Contrariando a falsa narrativa da China

Combater a narrativa maligna da China requer uma ação proativa e preventiva. Em primeiro lugar, os tomadores de decisões políticas devem destacar e comunicar aos seus públicos as fraquezas da China e os pontos fortes de Taiwan num cenário de invasão, no maior grau que a classificação e a prudência permitirem. Devem reforçar, sempre que possível, a vontade de muitos taiwaneses de lutar pela sua autonomia e a força e a vontade dos Estados Unidos, juntamente com os seus aliados e parceiros, de apoiar Taiwan nessa luta. Além disso, devem demonstrar o reforço do escudo de alianças e parcerias que continuam a resistir à agressão chinesa, e o efeito líquido para a defesa geral de Taiwan. Os tomadores de decisões políticas deveriam destacar o exemplo da Rússia como um “imperador sem roupa” excessivamente confiante e observar os paralelos entre Moscou e Beijing.
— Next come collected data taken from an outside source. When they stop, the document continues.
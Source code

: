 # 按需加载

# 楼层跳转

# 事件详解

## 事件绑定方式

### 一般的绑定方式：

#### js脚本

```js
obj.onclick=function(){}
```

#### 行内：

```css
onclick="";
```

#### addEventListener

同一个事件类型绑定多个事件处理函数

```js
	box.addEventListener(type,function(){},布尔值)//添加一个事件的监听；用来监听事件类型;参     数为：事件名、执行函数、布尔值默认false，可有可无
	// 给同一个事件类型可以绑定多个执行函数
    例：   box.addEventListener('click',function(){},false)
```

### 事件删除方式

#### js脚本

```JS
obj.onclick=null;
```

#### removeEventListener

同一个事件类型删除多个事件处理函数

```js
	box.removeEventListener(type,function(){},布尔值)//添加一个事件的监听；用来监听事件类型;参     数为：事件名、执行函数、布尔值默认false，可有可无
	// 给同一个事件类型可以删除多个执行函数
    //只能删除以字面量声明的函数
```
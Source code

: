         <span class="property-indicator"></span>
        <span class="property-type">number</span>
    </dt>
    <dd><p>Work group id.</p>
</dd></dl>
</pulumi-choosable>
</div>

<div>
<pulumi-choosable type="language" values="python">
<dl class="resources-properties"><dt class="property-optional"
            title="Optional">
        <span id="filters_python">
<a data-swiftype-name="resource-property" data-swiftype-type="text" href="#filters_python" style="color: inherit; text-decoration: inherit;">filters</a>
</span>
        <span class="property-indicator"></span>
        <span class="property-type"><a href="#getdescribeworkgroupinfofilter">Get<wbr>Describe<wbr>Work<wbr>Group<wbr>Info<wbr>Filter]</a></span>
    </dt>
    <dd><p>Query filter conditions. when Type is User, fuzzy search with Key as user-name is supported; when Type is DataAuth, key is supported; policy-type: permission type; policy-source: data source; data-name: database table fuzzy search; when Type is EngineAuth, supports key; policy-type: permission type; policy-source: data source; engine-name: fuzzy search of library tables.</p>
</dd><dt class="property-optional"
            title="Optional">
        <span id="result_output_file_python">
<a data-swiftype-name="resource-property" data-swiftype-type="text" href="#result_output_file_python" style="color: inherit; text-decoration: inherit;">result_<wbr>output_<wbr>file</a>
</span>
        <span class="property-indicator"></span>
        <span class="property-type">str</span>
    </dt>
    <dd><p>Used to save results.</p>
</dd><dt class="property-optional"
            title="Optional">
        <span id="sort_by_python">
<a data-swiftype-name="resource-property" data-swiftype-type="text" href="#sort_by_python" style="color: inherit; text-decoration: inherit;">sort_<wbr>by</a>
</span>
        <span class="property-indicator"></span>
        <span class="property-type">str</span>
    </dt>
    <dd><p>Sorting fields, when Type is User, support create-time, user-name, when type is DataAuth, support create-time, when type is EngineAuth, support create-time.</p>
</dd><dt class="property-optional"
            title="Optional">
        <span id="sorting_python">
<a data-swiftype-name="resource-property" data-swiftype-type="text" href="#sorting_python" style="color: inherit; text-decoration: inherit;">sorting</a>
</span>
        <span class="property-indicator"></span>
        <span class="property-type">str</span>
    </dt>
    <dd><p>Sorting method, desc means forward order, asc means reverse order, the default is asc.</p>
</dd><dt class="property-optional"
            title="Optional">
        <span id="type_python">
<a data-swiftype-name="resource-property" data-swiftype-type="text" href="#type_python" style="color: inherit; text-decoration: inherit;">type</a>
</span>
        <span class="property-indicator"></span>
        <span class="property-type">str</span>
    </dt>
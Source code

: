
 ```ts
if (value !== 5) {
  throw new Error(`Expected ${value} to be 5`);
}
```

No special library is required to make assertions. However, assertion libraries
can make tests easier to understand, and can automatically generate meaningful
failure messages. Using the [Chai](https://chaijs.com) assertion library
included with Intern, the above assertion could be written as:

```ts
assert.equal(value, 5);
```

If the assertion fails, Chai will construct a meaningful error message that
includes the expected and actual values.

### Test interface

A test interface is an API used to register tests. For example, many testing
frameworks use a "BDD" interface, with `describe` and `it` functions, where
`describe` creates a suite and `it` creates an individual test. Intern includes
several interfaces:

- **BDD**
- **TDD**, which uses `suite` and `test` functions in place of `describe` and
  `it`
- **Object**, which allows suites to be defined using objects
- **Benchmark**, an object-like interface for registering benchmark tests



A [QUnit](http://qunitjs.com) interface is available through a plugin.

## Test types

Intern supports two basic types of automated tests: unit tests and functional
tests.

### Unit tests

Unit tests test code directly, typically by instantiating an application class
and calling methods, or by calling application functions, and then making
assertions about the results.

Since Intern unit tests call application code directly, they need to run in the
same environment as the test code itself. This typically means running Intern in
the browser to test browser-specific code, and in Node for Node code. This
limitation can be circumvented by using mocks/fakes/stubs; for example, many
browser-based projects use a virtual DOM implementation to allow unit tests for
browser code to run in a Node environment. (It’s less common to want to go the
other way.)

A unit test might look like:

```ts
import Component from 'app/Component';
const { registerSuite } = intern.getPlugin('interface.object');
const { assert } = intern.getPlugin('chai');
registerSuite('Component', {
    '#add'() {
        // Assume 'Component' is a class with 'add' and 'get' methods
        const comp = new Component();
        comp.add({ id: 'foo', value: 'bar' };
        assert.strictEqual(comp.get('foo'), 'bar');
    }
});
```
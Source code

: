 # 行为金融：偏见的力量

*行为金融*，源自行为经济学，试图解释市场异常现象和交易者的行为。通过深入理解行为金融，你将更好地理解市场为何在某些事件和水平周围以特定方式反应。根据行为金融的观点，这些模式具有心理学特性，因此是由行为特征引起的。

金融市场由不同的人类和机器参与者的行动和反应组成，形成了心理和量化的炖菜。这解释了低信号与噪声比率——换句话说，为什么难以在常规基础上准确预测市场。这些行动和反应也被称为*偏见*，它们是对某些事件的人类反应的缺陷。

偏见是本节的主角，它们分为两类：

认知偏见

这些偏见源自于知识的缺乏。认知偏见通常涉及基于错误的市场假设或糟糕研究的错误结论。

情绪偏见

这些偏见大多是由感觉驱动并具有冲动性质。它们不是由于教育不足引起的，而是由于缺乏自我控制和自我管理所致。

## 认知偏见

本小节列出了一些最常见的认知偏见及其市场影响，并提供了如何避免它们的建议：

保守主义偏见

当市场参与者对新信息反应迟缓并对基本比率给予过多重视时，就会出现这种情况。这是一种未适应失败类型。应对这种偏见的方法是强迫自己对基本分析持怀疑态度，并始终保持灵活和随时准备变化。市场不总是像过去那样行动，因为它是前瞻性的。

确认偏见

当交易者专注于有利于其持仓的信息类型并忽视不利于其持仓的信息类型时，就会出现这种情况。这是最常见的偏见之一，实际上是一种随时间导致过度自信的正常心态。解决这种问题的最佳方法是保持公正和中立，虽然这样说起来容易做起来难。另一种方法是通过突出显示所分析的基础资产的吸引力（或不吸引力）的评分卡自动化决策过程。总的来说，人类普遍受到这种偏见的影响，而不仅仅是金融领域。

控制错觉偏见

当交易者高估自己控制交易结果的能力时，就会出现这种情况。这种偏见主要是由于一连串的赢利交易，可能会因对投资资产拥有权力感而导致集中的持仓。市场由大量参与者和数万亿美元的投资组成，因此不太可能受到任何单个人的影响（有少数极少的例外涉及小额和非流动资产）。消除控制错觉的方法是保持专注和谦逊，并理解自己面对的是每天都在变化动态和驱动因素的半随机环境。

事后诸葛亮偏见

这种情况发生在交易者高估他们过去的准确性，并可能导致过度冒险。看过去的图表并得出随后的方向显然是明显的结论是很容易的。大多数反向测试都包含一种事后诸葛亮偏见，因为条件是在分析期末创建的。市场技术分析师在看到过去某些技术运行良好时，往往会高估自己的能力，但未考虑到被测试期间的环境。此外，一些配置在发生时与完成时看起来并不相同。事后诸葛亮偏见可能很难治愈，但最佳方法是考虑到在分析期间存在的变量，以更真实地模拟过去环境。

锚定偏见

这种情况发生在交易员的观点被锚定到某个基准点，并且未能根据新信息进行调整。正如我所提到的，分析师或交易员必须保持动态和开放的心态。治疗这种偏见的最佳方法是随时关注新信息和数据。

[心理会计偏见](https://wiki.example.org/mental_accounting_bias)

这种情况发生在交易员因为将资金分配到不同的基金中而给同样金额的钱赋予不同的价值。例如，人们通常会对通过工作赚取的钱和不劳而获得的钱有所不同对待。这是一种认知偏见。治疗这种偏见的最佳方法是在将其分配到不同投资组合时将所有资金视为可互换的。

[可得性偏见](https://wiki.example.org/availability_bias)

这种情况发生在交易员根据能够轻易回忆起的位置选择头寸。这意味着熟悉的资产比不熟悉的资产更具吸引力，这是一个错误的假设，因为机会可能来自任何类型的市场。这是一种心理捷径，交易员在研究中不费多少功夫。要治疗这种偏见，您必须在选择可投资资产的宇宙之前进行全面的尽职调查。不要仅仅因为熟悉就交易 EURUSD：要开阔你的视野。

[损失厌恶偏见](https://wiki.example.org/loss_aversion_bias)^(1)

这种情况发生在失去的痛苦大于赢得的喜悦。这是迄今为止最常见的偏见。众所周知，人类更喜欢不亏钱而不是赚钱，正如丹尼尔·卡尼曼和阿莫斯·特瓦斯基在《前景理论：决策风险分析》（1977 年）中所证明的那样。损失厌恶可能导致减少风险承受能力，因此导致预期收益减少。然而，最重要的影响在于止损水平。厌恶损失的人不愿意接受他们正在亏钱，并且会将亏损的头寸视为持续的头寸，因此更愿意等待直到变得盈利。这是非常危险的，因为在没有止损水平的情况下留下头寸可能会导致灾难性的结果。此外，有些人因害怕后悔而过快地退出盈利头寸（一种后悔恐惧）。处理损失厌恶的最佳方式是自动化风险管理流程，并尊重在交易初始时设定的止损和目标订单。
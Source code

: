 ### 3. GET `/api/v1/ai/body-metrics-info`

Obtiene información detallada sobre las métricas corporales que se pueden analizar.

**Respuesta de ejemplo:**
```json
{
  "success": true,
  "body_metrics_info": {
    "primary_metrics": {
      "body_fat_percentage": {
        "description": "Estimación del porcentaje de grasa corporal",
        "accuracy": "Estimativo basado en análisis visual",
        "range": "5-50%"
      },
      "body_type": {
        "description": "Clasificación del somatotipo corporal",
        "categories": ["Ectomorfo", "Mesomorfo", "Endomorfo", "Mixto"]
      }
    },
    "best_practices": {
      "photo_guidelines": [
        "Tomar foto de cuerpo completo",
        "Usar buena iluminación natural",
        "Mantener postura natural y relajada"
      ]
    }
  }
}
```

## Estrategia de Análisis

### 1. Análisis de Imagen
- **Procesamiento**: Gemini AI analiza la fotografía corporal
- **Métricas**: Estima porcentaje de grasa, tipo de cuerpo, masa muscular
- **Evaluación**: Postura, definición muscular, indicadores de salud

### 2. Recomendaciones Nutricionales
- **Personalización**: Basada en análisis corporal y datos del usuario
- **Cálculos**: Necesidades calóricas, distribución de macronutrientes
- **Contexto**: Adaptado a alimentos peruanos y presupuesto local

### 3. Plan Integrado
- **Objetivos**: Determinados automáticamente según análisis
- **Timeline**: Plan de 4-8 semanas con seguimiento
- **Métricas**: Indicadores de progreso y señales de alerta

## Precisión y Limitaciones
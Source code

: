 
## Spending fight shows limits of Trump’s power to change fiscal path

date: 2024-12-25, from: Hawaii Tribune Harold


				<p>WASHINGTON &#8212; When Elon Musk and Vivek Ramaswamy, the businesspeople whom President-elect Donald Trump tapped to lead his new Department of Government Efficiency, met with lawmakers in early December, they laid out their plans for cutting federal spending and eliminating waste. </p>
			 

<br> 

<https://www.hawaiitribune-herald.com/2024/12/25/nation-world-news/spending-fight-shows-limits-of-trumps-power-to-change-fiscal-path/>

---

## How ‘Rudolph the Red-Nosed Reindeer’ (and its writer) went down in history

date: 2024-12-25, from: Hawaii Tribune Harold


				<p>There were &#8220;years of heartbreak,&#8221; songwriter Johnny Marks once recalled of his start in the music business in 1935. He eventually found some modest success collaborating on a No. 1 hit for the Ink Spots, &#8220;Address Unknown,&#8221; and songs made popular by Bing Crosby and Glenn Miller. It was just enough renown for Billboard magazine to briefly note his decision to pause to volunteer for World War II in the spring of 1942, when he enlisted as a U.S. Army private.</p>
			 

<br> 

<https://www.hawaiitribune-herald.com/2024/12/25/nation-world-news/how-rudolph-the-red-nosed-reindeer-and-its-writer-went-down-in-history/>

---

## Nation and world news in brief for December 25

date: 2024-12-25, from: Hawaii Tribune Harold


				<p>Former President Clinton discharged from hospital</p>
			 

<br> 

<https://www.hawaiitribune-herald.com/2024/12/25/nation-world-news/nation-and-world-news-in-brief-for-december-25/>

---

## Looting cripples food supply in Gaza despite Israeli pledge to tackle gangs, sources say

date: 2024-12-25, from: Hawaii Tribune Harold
Finalmente, uma série de outros esforços destinados a vacinar a sociedade contra a desinformação devem ser prosseguidos em Taiwan e em outros locais. Maiores esforços para desenvolver e cultivar a alfabetização midiática, desde a escola primária até à faculdade, ajudarão a desenvolver consumidores de informação mais críticos, que não serão tão facilmente enganados pela desinformação em geral e pela desinformação chinesa em particular. Gabinetes com recursos deliberados encarregados de identificar e combater a desinformação chinesa poderiam coordenar-se e ser amplificados por gabinetes de assuntos públicos e de informação em agências de países pró-Taiwan.

Ao transmitir a verdade sobre as vulnerabilidades chinesas e os pontos fortes de Taiwan através de múltiplos canais, os aliados e parceiros de Taiwan podem atenuar a potência da propaganda chinesa e preparar o caminho para uma abordagem mais informada e resiliente para apoiar a segurança de Taiwan, bem como a estabilidade em todo o Indo-Pacífico.